0.2*a**3 - 0.1*a**2*b - 0.9*a**2*c + 0.5*a**2 - 0.1*a*b**2 - 0.4*a*b*c + 0.5*a*b - 0.6*a*c**2 - 0.5*a*c - 0.6*a - 0.1*b**3 + 0.4*b**2*c - 0.4*b**2 + 0.7*b*c**2 - 0.4*b*c + 0.9*b + 0.09*c**3 - 0.6*c**2 + 0.4*c + 0.22

What is the best, quickest way of finding all KKT points for this expressions with the constraints:

-1 <= a <= 1
-1 <= b <= 1
-1 <= c <= 1

(ideally the search would be limited only to the vicinity of the GD termination point to save computation time but I'm not sure how to do that rigorously)

Answer 1

Pre-compile the expression and its Jacobian to function objects, then pass them into minimize.
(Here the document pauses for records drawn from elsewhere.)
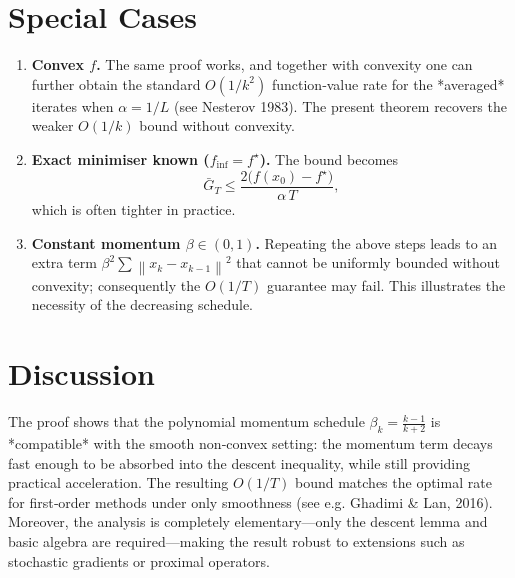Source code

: \documentclass{article}
\newcommand{\norm}[1]{\left\lVert#1\right\rVert}
\begin{document}
\section*{Special Cases}
\begin{enumerate}
\item \textbf{Convex $f$.} The same proof works, and together with convexity one can further obtain the standard $O(1/k^{2})$ function‑value rate for the *averaged* iterates when $\alpha=1/L$ (see Nesterov 1983). The present theorem recovers the weaker $O(1/k)$ bound without convexity.
\item \textbf{Exact minimiser known ($f_{\inf}=f^{\star}$).} The bound becomes
\[
\bar G_T\le \frac{2\bigl(f(x_0)-f^{\star}\bigr)}{\alpha\,T},
\]
which is often tighter in practice.
\item \textbf{Constant momentum $\beta\in(0,1)$.} Repeating the above steps leads to an extra term $\beta^{2}\sum\norm{x_k-x_{k-1}}^{2}$ that cannot be uniformly bounded without convexity; consequently the $O(1/T)$ guarantee may fail. This illustrates the necessity of the decreasing schedule.
\end{enumerate}

\section*{Discussion}
The proof shows that the polynomial momentum schedule $\beta_k=\frac{k-1}{k+2}$ is *compatible* with the smooth non‑convex setting: the momentum term decays fast enough to be absorbed into the descent inequality, while still providing practical acceleration. The resulting $O(1/T)$ bound matches the optimal rate for first‑order methods under only smoothness (see e.g. Ghadimi \& Lan, 2016). Moreover, the analysis is completely elementary—only the descent lemma and basic algebra are required—making the result robust to extensions such as stochastic gradients or proximal operators.
\end{document}
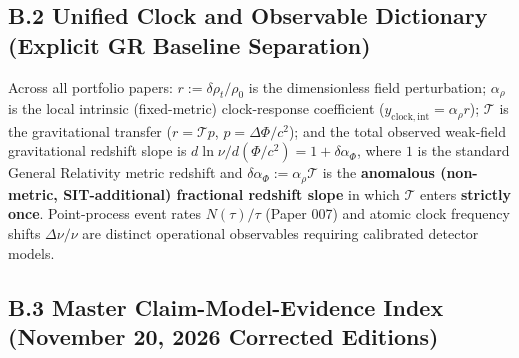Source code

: \documentclass[
  american,
  11pt,
  letterpaper,
]{article}
\begin{document}
\subsection{B.2 Unified Clock and Observable Dictionary (Explicit GR Baseline Separation)}\label{b.2-unified-clock-and-observable-dictionary-explicit-gr-baseline-separation}

Across all portfolio papers: \(r := \delta\rho_t/\rho_0\) is the dimensionless field perturbation; \(\alpha_\rho\) is the local intrinsic (fixed-metric) clock-response coefficient (\(y_{\mathrm{clock,int}} = \alpha_\rho r\)); \(\mathcal{T}\) is the gravitational transfer (\(r = \mathcal{T} p\), \(p = \Delta\Phi/c^2\)); and the total observed weak-field gravitational redshift slope is \(d\ln\nu / d(\Phi/c^2) = 1 + \delta\alpha_\Phi\), where \(1\) is the standard General Relativity metric redshift and \(\delta\alpha_\Phi := \alpha_\rho\mathcal{T}\) is the \textbf{anomalous (non-metric, SIT-additional) fractional redshift slope} in which \(\mathcal{T}\) enters \textbf{strictly once}. Point-process event rates \(N(\tau)/\tau\) (Paper 007) and atomic clock frequency shifts \(\Delta\nu/\nu\) are distinct operational observables requiring calibrated detector models.

\subsection{B.3 Master Claim-Model-Evidence Index (November 20, 2026 Corrected Editions)}\label{b.3-master-claim-model-evidence-index-november-20-2026-corrected-editions}
\end{document}
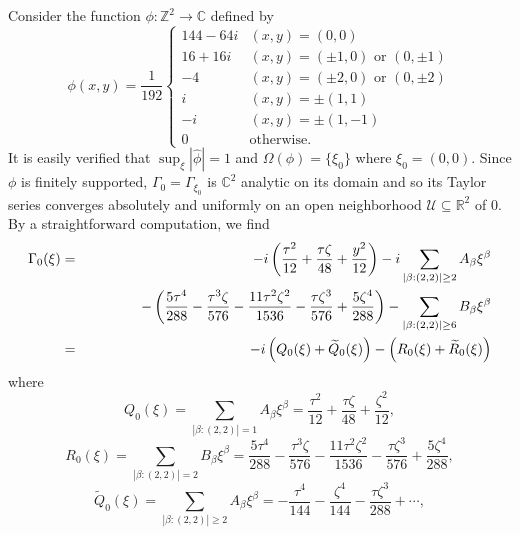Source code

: \documentclass[11pt, letter]{book}
\newenvironment{example}
  {\pushQED{\qed}\renewcommand{\qedsymbol}{$\triangle$}\examplex}
  {\popQED\endexamplex}
\newcommand{\lp}{\left(}
\newcommand{\rp}{\right)}
\newcommand{\f}[2]{\frac{#1}{#2}}
\begin{document}
\begin{example}\normalfont
Consider the function $\phi : \mathbb{Z}^2 \to \mathbb{C}$ defined by 
\begin{equation*}
    \phi(x,y) =
    \frac{1}{192}
    \begin{cases}
    144 - 64i &(x,y) = (0,0)\\
    16 + 16i &(x,y) = (\pm 1, 0)\mbox{ or }(0,\pm 1)\\
    -4        &(x,y) = (\pm 2,0)\mbox{ or }(0,\pm 2)\\
    i   &(x,y) = \pm(1,1)\\
    -i   &(x,y) = \pm(1,-1)\\
    0& \text{otherwise}.
    \end{cases}
\end{equation*}
It is easily verified that $\sup_{\xi}|\widehat{\phi}|=1$ and $\Omega(\phi) = \{\xi_0 \}$ where $\xi_0=(0,0)$. Since $\phi$ is finitely supported, $\Gamma_{0}=\Gamma_{\xi_0}$ is $\mathbb{C}^2$ analytic on its domain and so its Taylor series converges absolutely and uniformly on an open neighborhood $\mathcal{U}\subseteq \mathbb{R}^2$ of $0$. By a straightforward computation, we find
\begin{eqnarray*}
\Gamma_{0}(\xi)
&=& 
-i\lp \frac{\tau^2}{12} +\frac{\tau\zeta}{48} + \frac{y^2}{12}   \rp
-i \sum_{|\beta:(2,2)|\geq 2}A_\beta \xi^\beta\\
&& 
\hspace{1.3cm}-\lp \frac{5\tau^4}{288} -\f{\tau^3\zeta}{576} -\frac{11\tau^2\zeta^2}{1536}-\frac{\tau\zeta^3}{576} + \frac{5\zeta^4}{288}  \rp 
- \sum_{|\beta:(2,2)|\geq 6}B_\beta \xi^\beta\\
&=&-i\lp Q_{0}(\xi)+\widetilde{Q}_{0}(\xi)\rp-\lp R_0(\xi)+\widetilde{R}_0(\xi)\rp
\end{eqnarray*}
where
\begin{equation*}
Q_{0}(\xi)=\sum_{|\beta:(2,2)|=1}A_\beta \xi^\beta=\frac{\tau^2}{12} +\frac{\tau\zeta}{48} + \frac{\zeta^2}{12},
\end{equation*}
\begin{equation*}
R_{0}(\xi)=\sum_{|\beta:(2,2)|=2}B_\beta\xi^\beta
= \frac{5\tau^4}{288} -\f{\tau^3\zeta}{576} -\frac{11\tau^2\zeta^2}{1536}-\frac{\tau\zeta^3}{576} + \frac{5\zeta^4}{288}, 
\end{equation*}
\begin{equation*}
\widetilde{Q}_{0}(\xi)= \sum_{|\beta:(2,2)|\geq 2}A_\beta \xi^\beta= - \frac{\tau^4}{144}  - \frac{\zeta^4}{144} - \frac{\tau\zeta^3}{288} + \cdots, 

\end{equation*}
\end{example}
\end{document}
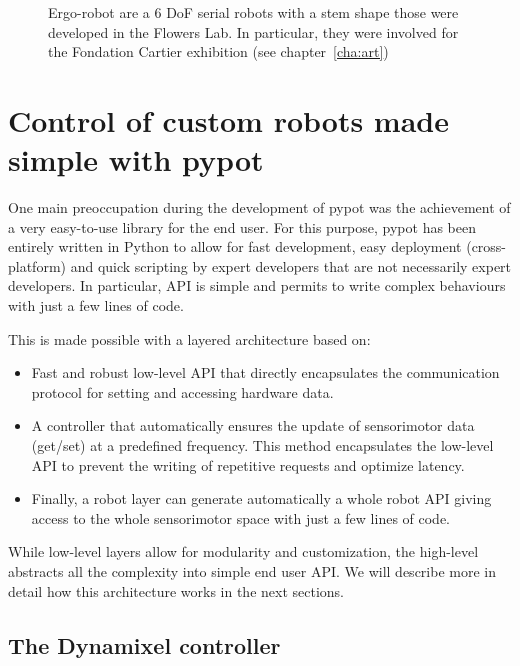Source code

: \begin{figure}[tb]
\centering
    \hfil
    \caption{Ergo-robot are a 6 DoF serial robots with a stem shape those were developed in the Flowers Lab. In particular, they were involved for the Fondation Cartier exhibition (see chapter~\ref{cha:art})}
    \label{fig:ergo-robot}
\end{figure}


\section{Control of custom robots made simple with pypot} %

One main preoccupation during the development of pypot was the achievement of a very easy-to-use library for the end user. For this purpose, pypot has been entirely written in Python to allow for fast development, easy deployment (cross-platform) and quick scripting by expert developers that are not necessarily expert developers. In particular, API is simple and permits to write complex behaviours with just a few lines of code.

This is made possible with a layered architecture based on:

\begin{itemize}
    \item Fast and robust low-level API that directly encapsulates the communication protocol for setting and accessing hardware data.
    \item A controller that automatically ensures the update of sensorimotor data (get/set) at a predefined frequency. This method encapsulates the low-level API to prevent the writing of repetitive requests and optimize latency.
    \item Finally, a robot layer can generate automatically a whole robot API giving access to the whole sensorimotor space with just a few lines of code.
\end{itemize}

While low-level layers allow for modularity and customization, the high-level abstracts all the complexity into simple end user API. We will describe more in detail how this architecture works in the next sections.


\subsection{The Dynamixel controller} %
\label{sub:dynamixel-controller}

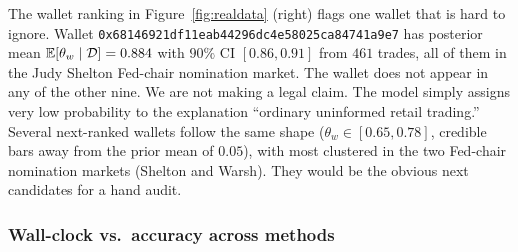 The wallet ranking in Figure~\ref{fig:realdata} (right) flags one wallet that is hard to ignore. Wallet \texttt{0x68146921df11eab44296dc4e58025ca84741a9e7} has posterior mean $\Expect[\theta_w\mid\mathcal{D}] = 0.884$ with $90\%$ CI $[0.86, 0.91]$ from $461$ trades, all of them in the Judy Shelton Fed-chair nomination market. The wallet does not appear in any of the other nine. We are not making a legal claim. The model simply assigns very low probability to the explanation ``ordinary uninformed retail trading.'' Several next-ranked wallets follow the same shape ($\theta_w \in [0.65, 0.78]$, credible bars away from the prior mean of $0.05$), with most clustered in the two Fed-chair nomination markets (Shelton and Warsh). They would be the obvious next candidates for a hand audit.

\subsubsection{Wall-clock vs.\ accuracy across methods}\label{sssec:bench}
Note that it attempts to be somewhat smarter than your intended gradient descent which may or may not be helpful; this defaults to Kraft's sequential least-squares programming method.

import string

import numpy as np
import scipy.optimize
import sympy

expr_str = (
    '0.2*a**3 - 0.1*a**2*b - 0.9*a**2*c + 0.5*a**2 - 0.1*a*b**2 - 0.4*a*b*c '
    '+ 0.5*a*b - 0.6*a*c**2 - 0.5*a*c - 0.6*a - 0.1*b**3 + 0.4*b**2*c '
    '- 0.4*b**2 + 0.7*b*c**2 - 0.4*b*c + 0.9*b + 0.09*c**3 - 0.6*c**2 + 0.4*c + 0.22'
)
symbols = {
    c: sympy.Symbol(name=c, real=True, finite=True)
    for c in string.ascii_lowercase
    if c in expr_str
}
expr = sympy.parse_expr(s=expr_str, local_dict=symbols)
expr_callable = sympy.lambdify(
    args=[symbols.values()], expr=expr,
)

jac = [
    sympy.diff(expr, sym)
    for sym in symbols.values()
]
jac_callable = sympy.lambdify(
    args=[symbols.values()], expr=jac,
)

result = scipy.optimize.minimize(
    fun=expr_callable,
    jac=jac_callable,
    x0=np.zeros(len(symbols)),
    bounds=scipy.optimize.Bounds(lb=-1, ub=1),
)
assert result.success
print(result)

CONVERGENCE: NORM_OF_PROJECTED_GRADIENT_<=_PGTOL
  message: CONVERGENCE: NORM_OF_PROJECTED_GRADIENT_<=_PGTOL
  success: True
   status: 0
      fun: -4.020346688237437
        x: [ 5.139e-01 -1.000e+00 -1.000e+00]
      nit: 5
      jac: [-1.222e-08  3.839e+00  4.398e+00]
     nfev: 7
     njev: 7
 hess_inv: <3x3 LbfgsInvHessProduct with dtype=float64>

If you really want a symbolic solution to a where b and c are equal to -1, you can then work backward, substituting b and c into the first Jacobian component and solving for a.

jac_rhs = jac[0].subs({
    symbols['b']: result.x[1],
    symbols['c']: result.x[2],
})
print(jac_rhs)
soln = sympy.solve(jac_rhs, symbols['a'],
                   dict=True, numerical=False, simplify=False, rational=True)
pprint(soln)

0.6*a**2 + 3.0*a - 1.7
[{a: -5/2 + sqrt(327)/6}, {a: -sqrt(327)/6 - 5/2}]